Nessuna la differenza,
anche se a onor del vero
potrebbe ben sbagliare
la mano e di netto tagliare
agli impostori la giugulare

DONNA CON LA GONNA

Una donna con la gonna un poco lunga
che mi faccia sballare il giorno e le lune
con un ballo di religiosa peccaminosità
perché possa infine in ginocchio capire
che tra i ritagli di vetro dello specchio
ancor resiste l’immagine d’una femminilità
non sempre svuotata e al “così sia” votata

Una donna che mi prenda, che bene mi prenda
sconvolgendo certe certezze di poeti e impostori
Una donna che a piedi scalzi sulle acque cammini
per benedirmi nel sangue della sua passione
Una donna che dall’anima mia a zero rada la noia
di cercar nell’uguale l’uguale

Una vergine che ami la puttana che bella la fa

E però è il mio un pretendere ottuso e vano,
in troppi punti simile a chimerica Cabala o Babilonia

LA FINE DEL TEMPO

Queste pesanti campane di piombo
che da mane a sera
l’una contro l’altra battono
dell’uomo segnano
il destino la fortuna e la caduta
Non dire che non le senti
La frusta di Satana piega e piaga le schiene,
si tingono di rosso i fiumi e straripano i mari
Spezza gli scogli la bianca schiuma,
alta si leva sino a incontrare
dei cieli la furia

Era da così tanto tempo
che si raccontava la Fine
e adesso che è arrivata
non uno che si tenga in piedi,
tutti in ginocchio
con il coraggio nelle mutande
a pregare per la piccola loro vita
vissuta fra cotidiani razzismi
e immani soprusi

Ha esposto il ciabattino bene in vista
il cartello in bottega: “Il meglio in saldo
molto prima del previsto”
A titolo gratuito
l’azzeccagarbugli di turno dispensa consigli,
mentre i predicatori giù in strada urlano
che non ce la farà nessuno
Lo scrittore alla moda invano cerca
la sua copia della Bibbia
fra mille volumi, per una vita intera
nell’indifferenza martirizzati
E come un diavolo
Hendrix suona la sua Fender Stratocaster,
e quasi ce la fa a coprire del piombo il suono

Non dire,
non dire che non capisci
I giochi sono a un punto morto
E’ solo questione di tempo
e tutto finirà com’è stato predicato
sin dalla notte dei tempi

Allergici all’incenso,
alle candele per sempre
Domani il giorno non sarà di Luce
Son già di neri corvi i cieli
per inumane urla
La chitarra di Jimi brucia,
per l’ultima volta brucia
Nessuno ha un riparo sicuro
dove riparare le chiappe
Esultano i sette mari
mentre si ritirano le terre
Non c’è una sola spiaggia sicura
dove in santa pace poter morire

E’ il tempo dei Tempi,
cadono i templi in frantumi,
al centro si spezzano le clessidre,
perdono le ore gli orologi
e il nostro amore, Amore mio,
finisce così presto, così presto
Quanto vorrei saper piangere
una lacrima, quanto lo vorrei!

E’ il tempo dei Tempi,
predicono la morte le campane
e il nostro amore, Amore mio,
vien seppellito
Niente rimane,
non una briciola,
non una mosca
o una più colorata farfalla
– il cervello se ne va in pappa

Non mi dire
che anche tu vuoi pregare
insieme al gregge,
non mi dire che stai per cadere
in ginocchio!
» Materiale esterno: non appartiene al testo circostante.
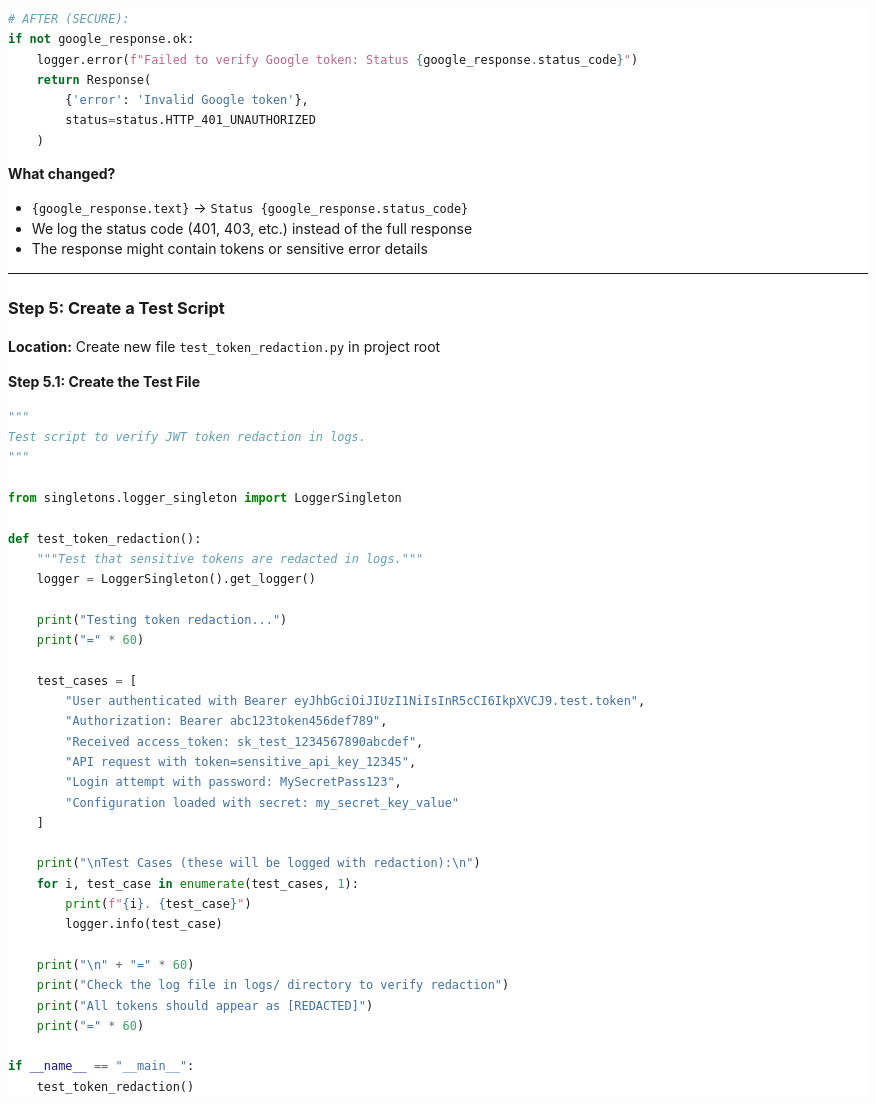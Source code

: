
 ```python
# AFTER (SECURE):
if not google_response.ok:
    logger.error(f"Failed to verify Google token: Status {google_response.status_code}")
    return Response(
        {'error': 'Invalid Google token'},
        status=status.HTTP_401_UNAUTHORIZED
    )
```

**What changed?**
- `{google_response.text}` → `Status {google_response.status_code}`
- We log the status code (401, 403, etc.) instead of the full response
- The response might contain tokens or sensitive error details

---

### Step 5: Create a Test Script

**Location:** Create new file `test_token_redaction.py` in project root

**Step 5.1: Create the Test File**

```python
"""
Test script to verify JWT token redaction in logs.
"""

from singletons.logger_singleton import LoggerSingleton

def test_token_redaction():
    """Test that sensitive tokens are redacted in logs."""
    logger = LoggerSingleton().get_logger()

    print("Testing token redaction...")
    print("=" * 60)

    test_cases = [
        "User authenticated with Bearer eyJhbGciOiJIUzI1NiIsInR5cCI6IkpXVCJ9.test.token",
        "Authorization: Bearer abc123token456def789",
        "Received access_token: sk_test_1234567890abcdef",
        "API request with token=sensitive_api_key_12345",
        "Login attempt with password: MySecretPass123",
        "Configuration loaded with secret: my_secret_key_value"
    ]

    print("\nTest Cases (these will be logged with redaction):\n")
    for i, test_case in enumerate(test_cases, 1):
        print(f"{i}. {test_case}")
        logger.info(test_case)

    print("\n" + "=" * 60)
    print("Check the log file in logs/ directory to verify redaction")
    print("All tokens should appear as [REDACTED]")
    print("=" * 60)

if __name__ == "__main__":
    test_token_redaction()
```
Restami accanto
fino alla fine, fino alla Fine
Oramai non c’è altro
che possiamo fare
Godiamoci la Fine
perché non ci sarà un’alba da vedere
Domani saremo diversi,
domani saremo molto diversi

BOURBON STREET BLUES

Sì, ho scialacquato la mia tenerezza,
sfidando l’argentea millenaria luce
e la bellezza della Luna in cielo alta.

Come uno che solo ha l’impeto delle ore,
ho dimenticato la mia piccola Bambina,
fra l’indice e il pollice, per un plettro d’avorio,
qui a New Orleans, Bourbon Street Blues.

Se gli annegati hanno mute le labbra,
non io che stono questo Mississipi
nota dopo nota, all’infinito…

Oh, la mia piccola Bambina, il suo incanto,
il suo riflesso sullo specchio dell’acqua:
come ho potuto esser così tanto crudele?

Come una pioggia che solo ha il suo dolore,
sono scivolato nei tombini della dimenticanza,
qui a New Orleans, Bourbon Street Blues.

Hanno gli amanti mutevoli anime blu, lo so;
ma come ho potuto esser tanto infantile?
Oh, la mia piccola Bambina, il suo infinito,
il suo amore, fiore di luce fra le labbra!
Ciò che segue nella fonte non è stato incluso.